Task
From the line with "inalteradas) e atribua" to the line with "sobre o protocolo", retype every line exactly, including those two, and leave out the rest of the data below.

Entries shown
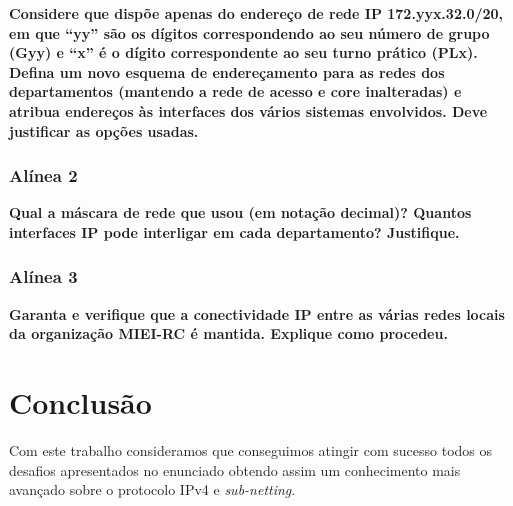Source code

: \documentclass[a4paper]{report}
\begin{document}
\textbf{Considere que dispõe apenas do endereço de rede IP 172.yyx.32.0/20, em
que “yy” são os dígitos correspondendo ao seu número de grupo (Gyy) e “x” é o
dígito correspondente ao seu turno prático (PLx). Defina um novo esquema de
endereçamento para as redes dos departamentos (mantendo a rede de acesso e core
inalteradas) e atribua endereços às interfaces dos vários sistemas envolvidos.
Deve justificar as opções usadas.}

\subsection{Alínea 2}
\textbf{Qual a máscara de rede que usou (em notação decimal)? Quantos interfaces
IP pode interligar em cada departamento? Justifique.}

\subsection{Alínea 3}
\textbf{Garanta e verifique que a conectividade IP entre as várias redes locais
da organização MIEI-RC é mantida. Explique como procedeu.}

\chapter{Conclusão}
Com este trabalho consideramos que conseguimos atingir com sucesso todos os
desafios apresentados no enunciado obtendo assim um conhecimento mais avançado
sobre o protocolo IPv4 e \textit{sub-netting}.
\end{document}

Result of the task
inalteradas) e atribua endereços às interfaces dos vários sistemas envolvidos.
Deve justificar as opções usadas.}

\subsection{Alínea 2}
\textbf{Qual a máscara de rede que usou (em notação decimal)? Quantos interfaces
IP pode interligar em cada departamento? Justifique.}

\subsection{Alínea 3}
\textbf{Garanta e verifique que a conectividade IP entre as várias redes locais
da organização MIEI-RC é mantida. Explique como procedeu.}

\chapter{Conclusão}
Com este trabalho consideramos que conseguimos atingir com sucesso todos os
desafios apresentados no enunciado obtendo assim um conhecimento mais avançado
sobre o protocolo IPv4 e \textit{sub-netting}.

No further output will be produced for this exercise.